Je me retournai et reconnus immédiatement la grande blonde qui me hélait, l’Australienne. Mal à l’aise, je me rendis compte que je n’avais même pas pris la peine de sortir son numéro de téléphone de mon jean. Du coup, je ne connaissais toujours pas son prénom.
— Salut, répondis-je simplement.
Tarja ne s’arrêta pas. Elle me fit signe qu’elle continuait sans moi.
— Tu es pressée ? demanda l’Australienne.
— Euh, oui. J’ai un cours dans dix minutes.
— On va boire un verre avec des amis juste à côté, à dix-sept heures, ça te dit de nous accompagner ?
—  Je ne sais pas trop, balbutiai-je, surprise, j’ai pas mal de travail et…
— Comme tu veux, me coupa-t-elle en souriant.
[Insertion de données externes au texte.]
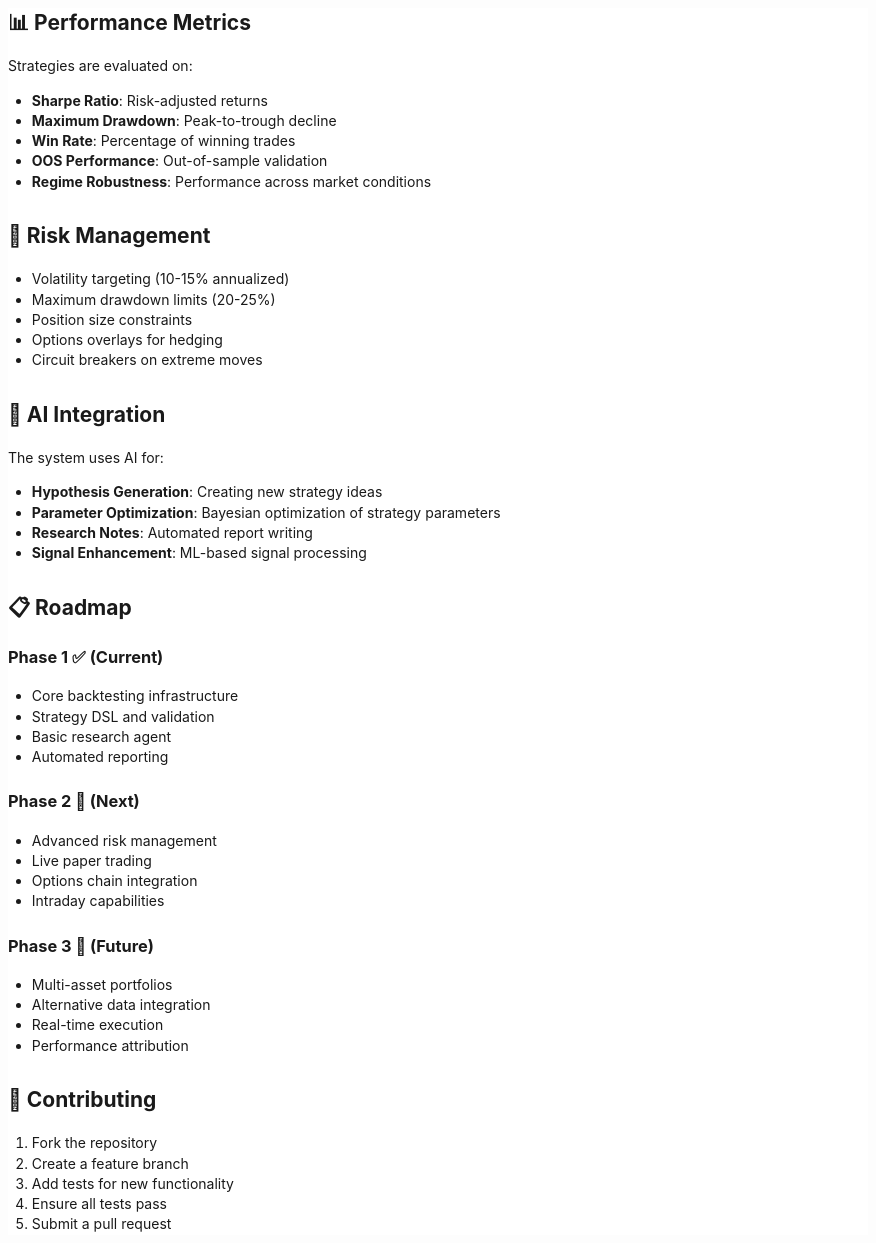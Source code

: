 ## 📊 Performance Metrics

Strategies are evaluated on:
- **Sharpe Ratio**: Risk-adjusted returns
- **Maximum Drawdown**: Peak-to-trough decline
- **Win Rate**: Percentage of winning trades
- **OOS Performance**: Out-of-sample validation
- **Regime Robustness**: Performance across market conditions

## 🚨 Risk Management

- Volatility targeting (10-15% annualized)
- Maximum drawdown limits (20-25%)
- Position size constraints
- Options overlays for hedging
- Circuit breakers on extreme moves

## 🤖 AI Integration

The system uses AI for:
- **Hypothesis Generation**: Creating new strategy ideas
- **Parameter Optimization**: Bayesian optimization of strategy parameters
- **Research Notes**: Automated report writing
- **Signal Enhancement**: ML-based signal processing

## 📋 Roadmap

### Phase 1 ✅ (Current)
- Core backtesting infrastructure
- Strategy DSL and validation
- Basic research agent
- Automated reporting

### Phase 2 🚧 (Next)
- Advanced risk management
- Live paper trading
- Options chain integration
- Intraday capabilities

### Phase 3 📅 (Future)
- Multi-asset portfolios
- Alternative data integration
- Real-time execution
- Performance attribution

## 🤝 Contributing

1. Fork the repository
2. Create a feature branch
3. Add tests for new functionality
4. Ensure all tests pass
5. Submit a pull request
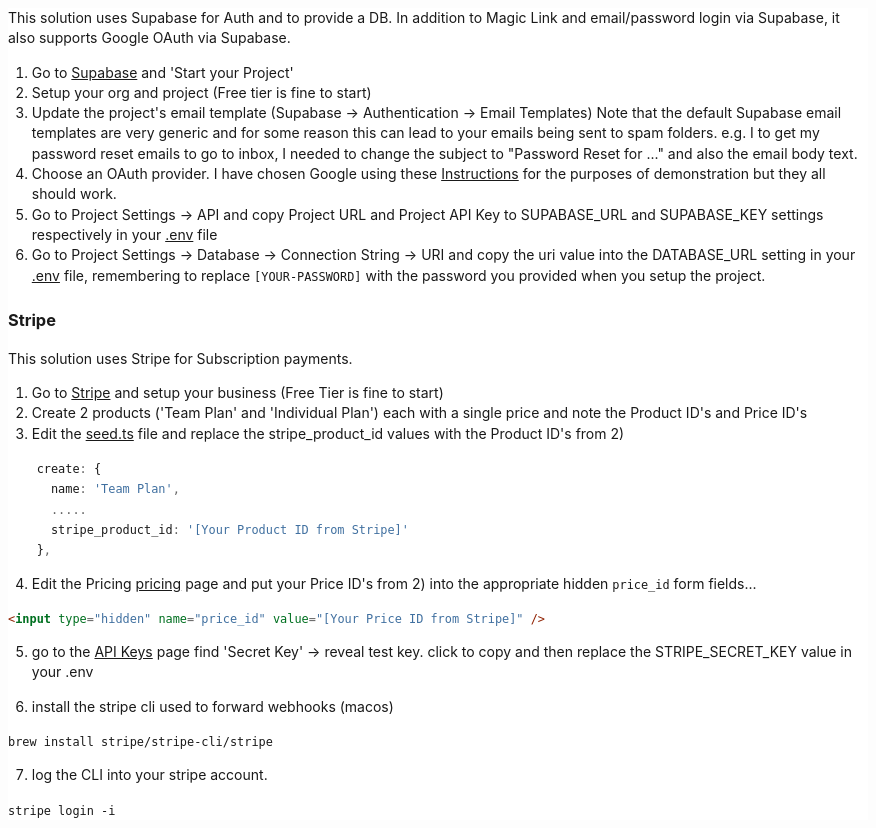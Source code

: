 This solution uses Supabase for Auth and to provide a DB. In addition to Magic Link and email/password login via Supabase, it also supports Google OAuth via Supabase.

1. Go to [Supabase](https://supabase.com/) and 'Start your Project'
2. Setup your org and project (Free tier is fine to start)
3. Update the project's email template (Supabase -> Authentication -> Email Templates)
   Note that the default Supabase email templates are very generic and for some reason this can lead to your emails being sent to spam folders. e.g. I to get my password reset emails to go to inbox, I needed to change the subject to "Password Reset for ..." and also the email body text.
4. Choose an OAuth provider. I have chosen Google using these [Instructions](https://supabase.com/docs/guides/auth/social-login/auth-google) for the purposes of demonstration but they all should work.
5. Go to Project Settings -> API and copy Project URL and Project API Key to SUPABASE_URL and SUPABASE_KEY settings respectively in your [.env](/.env) file
6. Go to Project Settings -> Database -> Connection String -> URI and copy the uri value into the DATABASE_URL setting in your [.env](/.env) file, remembering to replace `[YOUR-PASSWORD]` with the password you provided when you setup the project.

### Stripe

This solution uses Stripe for Subscription payments.

1. Go to [Stripe](https://stripe.com) and setup your business (Free Tier is fine to start)
2. Create 2 products ('Team Plan' and 'Individual Plan') each with a single price and note the Product ID's and Price ID's
3. Edit the [seed.ts](/prisma/seed.ts) file and replace the stripe_product_id values with the Product ID's from 2)

```typescript
    create: {
      name: 'Team Plan',
      .....
      stripe_product_id: '[Your Product ID from Stripe]'
    },
```

4. Edit the Pricing [pricing](/app/pricing/page.tsx) page and put your Price ID's from 2) into the appropriate hidden `price_id` form fields...

```html
<input type="hidden" name="price_id" value="[Your Price ID from Stripe]" />
```

5. go to the [API Keys](https://dashboard.stripe.com/test/apikeys) page find 'Secret Key' -> reveal test key. click to copy and then replace the STRIPE_SECRET_KEY value in your .env

6. install the stripe cli used to forward webhooks (macos)

```
brew install stripe/stripe-cli/stripe
```

7. log the CLI into your stripe account.

```
stripe login -i
```
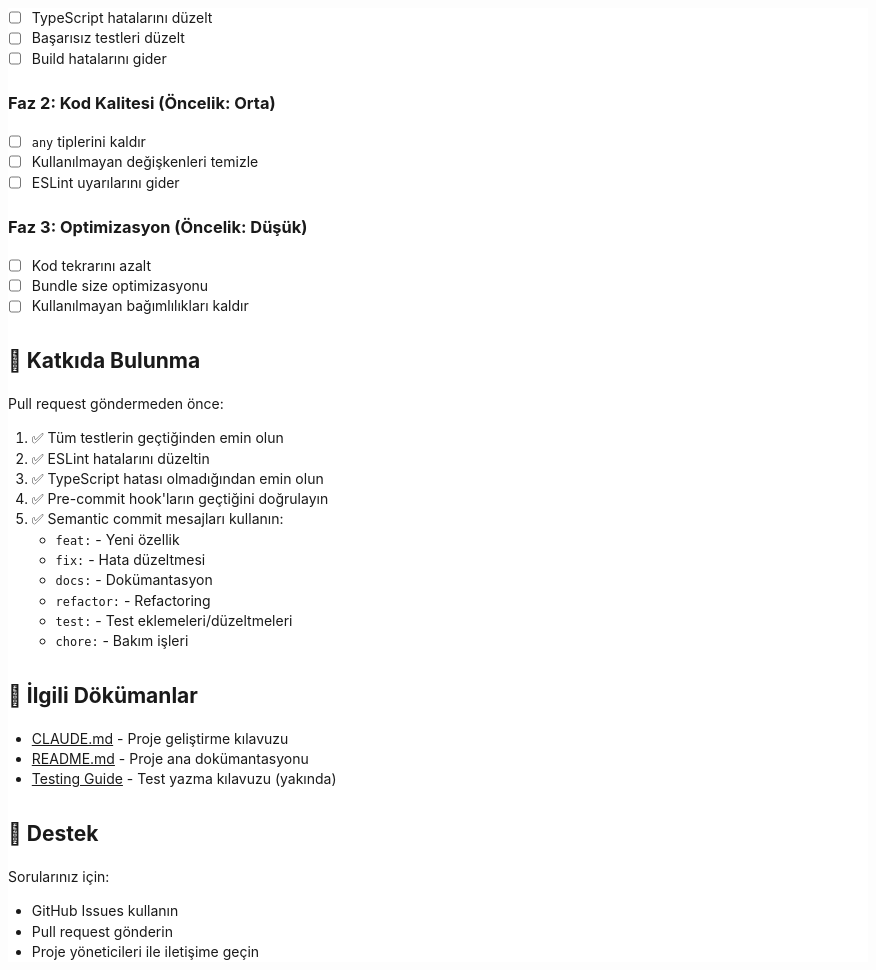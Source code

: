 - [ ] TypeScript hatalarını düzelt
- [ ] Başarısız testleri düzelt
- [ ] Build hatalarını gider

### Faz 2: Kod Kalitesi (Öncelik: Orta)

- [ ] `any` tiplerini kaldır
- [ ] Kullanılmayan değişkenleri temizle
- [ ] ESLint uyarılarını gider

### Faz 3: Optimizasyon (Öncelik: Düşük)

- [ ] Kod tekrarını azalt
- [ ] Bundle size optimizasyonu
- [ ] Kullanılmayan bağımlılıkları kaldır

## 📝 Katkıda Bulunma

Pull request göndermeden önce:

1. ✅ Tüm testlerin geçtiğinden emin olun
2. ✅ ESLint hatalarını düzeltin
3. ✅ TypeScript hatası olmadığından emin olun
4. ✅ Pre-commit hook'ların geçtiğini doğrulayın
5. ✅ Semantic commit mesajları kullanın:
   - `feat:` - Yeni özellik
   - `fix:` - Hata düzeltmesi
   - `docs:` - Dokümantasyon
   - `refactor:` - Refactoring
   - `test:` - Test eklemeleri/düzeltmeleri
   - `chore:` - Bakım işleri

## 🔗 İlgili Dökümanlar

- [CLAUDE.md](../CLAUDE.md) - Proje geliştirme kılavuzu
- [README.md](../README.md) - Proje ana dokümantasyonu
- [Testing Guide](./TESTING.md) - Test yazma kılavuzu (yakında)

## 🤝 Destek

Sorularınız için:

- GitHub Issues kullanın
- Pull request gönderin
- Proje yöneticileri ile iletişime geçin
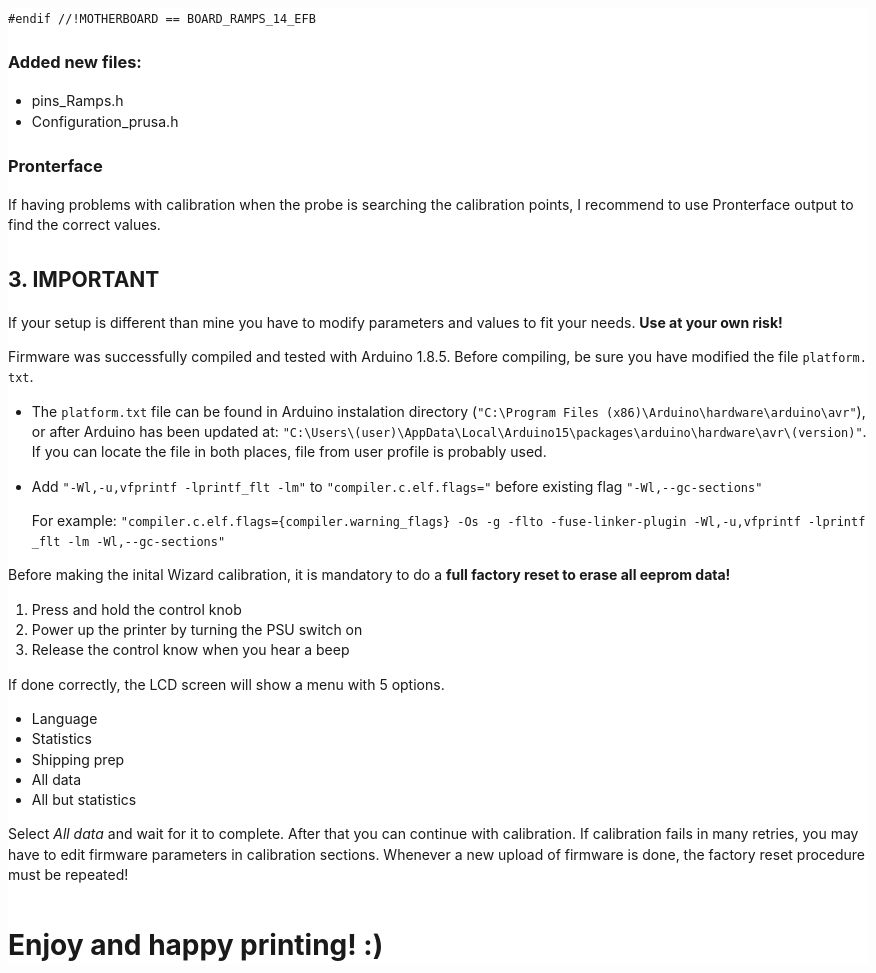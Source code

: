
   ```
  #endif //!MOTHERBOARD == BOARD_RAMPS_14_EFB
  ```
### Added new files:
* pins_Ramps.h
* Configuration_prusa.h

### Pronterface 
If having problems with calibration when the probe is searching the calibration points, I recommend to use Pronterface output to find the correct values.


## 3. IMPORTANT
If your setup is different than mine you have to modify parameters and values to fit your needs. 
**Use at your own risk!**

Firmware was successfully compiled and tested with Arduino 1.8.5.
Before compiling, be sure you have modified the file `platform.txt`.
     
* The `platform.txt` file can be found in Arduino instalation directory (`"C:\Program Files (x86)\Arduino\hardware\arduino\avr"`), or after Arduino has been updated at: `"C:\Users\(user)\AppData\Local\Arduino15\packages\arduino\hardware\avr\(version)"`. If you can locate the file in both places, file from user profile is probably used.
       
* Add `"-Wl,-u,vfprintf -lprintf_flt -lm"` to `"compiler.c.elf.flags="` before existing flag `"-Wl,--gc-sections"`  

    For example:  `"compiler.c.elf.flags={compiler.warning_flags} -Os -g -flto -fuse-linker-plugin -Wl,-u,vfprintf -lprintf_flt -lm -Wl,--gc-sections"`

Before making the inital Wizard calibration, it is mandatory to do a **full factory reset to erase all eeprom data!**

1. Press and hold the control knob
2. Power up the printer by turning the PSU switch on
3. Release the control know when you hear a beep

If done correctly, the LCD screen will show a menu with 5 options.
- Language
- Statistics
- Shipping prep
- All data
- All but statistics

Select *All data* and wait for it to complete.
After that you can continue with calibration.
If calibration fails in many retries, you may have to edit firmware parameters in calibration sections.
Whenever a new upload of firmware is done, the factory reset procedure must be repeated!


# Enjoy and happy printing! :)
Mais ce serait l’occasion de te faire connaître un cercle d’étudiants. Si tu changes d’avis, nous nous sommes donné rendez-vous devant la tour de l’horloge après les cours.
— Ok. Je verrai.
— Salut ! lança-t-elle en s’éloignant.
Déconcertée, je n’arrivais pas à me dire que cette fille me trouvait juste sympathique. On ne peut pas dire que j’avais été très avenante avec qu’elle jusqu’à présent. Je ne fais pas ami-ami avec l’ennemi en général, surtout quand celui-ci se plaît à me martyriser à coup de mousse à raser. Sans vouloir trop pousser la paranoïa, j’étais certaine qu’elle attendait de moi quelque chose de bien particulier. Mais quoi ? Je n’avais absolument rien à lui apporter.
Lorsque j’entrai dans la salle de TD, je trouvai Tarja assise au fond. La prof était en train de présenter son programme - L’Angleterre et la France en guerre au 14e siècle. Com-
me elle ne fit aucune remarque sur mon retard, je m’installai le plus discrètement possible près de Tarja.
— Qu’est-ce qu’elle te voulait ? chuchota-t-elle.
— Me proposer de boire un verre avec ses amis.
— Tu vas y aller ?
— Je ne sais pas. Tu m’accompagnerais ?
— Non, j’ai des tas de choses à faire.
La prof nous somma silencieusement de nous taire. Je me fis toute petite et ne pipai plus un mot jusqu’à la fin des deux heures.
Nous sortîmes soulagées un peu avant dix-sept heures. Pour la première fois depuis la rentrée, nous n’aurions aucun travail à rendre pour le cours suivant.
— Je vais les rejoindre, informai-je Tarja. Tu es sûre que tu ne veux pas venir ?
— Certaine. À plus tard.
Sur ce, elle décampa d’un pas vif dans le couloir.
Lorsque j’arrivai à la tour de l’horloge, un petit attroupement de personnes attendait déjà. L’Australienne m’accueillit avec un sourire éclatant.
— Hé,  Hannah ! C’est super que tu sois venue.
Je lui rendis un sourire timide et m’approchai de ceux que je ne connaissais pas encore.
Quelque chose m’interpella aussitôt en les observant un peu mieux. Ils avaient tous les cheveux clairs, allant du blond au roux, et les yeux plus ou moins bleus. Pour une raison que je ne m’explique pas, cela me parut louche.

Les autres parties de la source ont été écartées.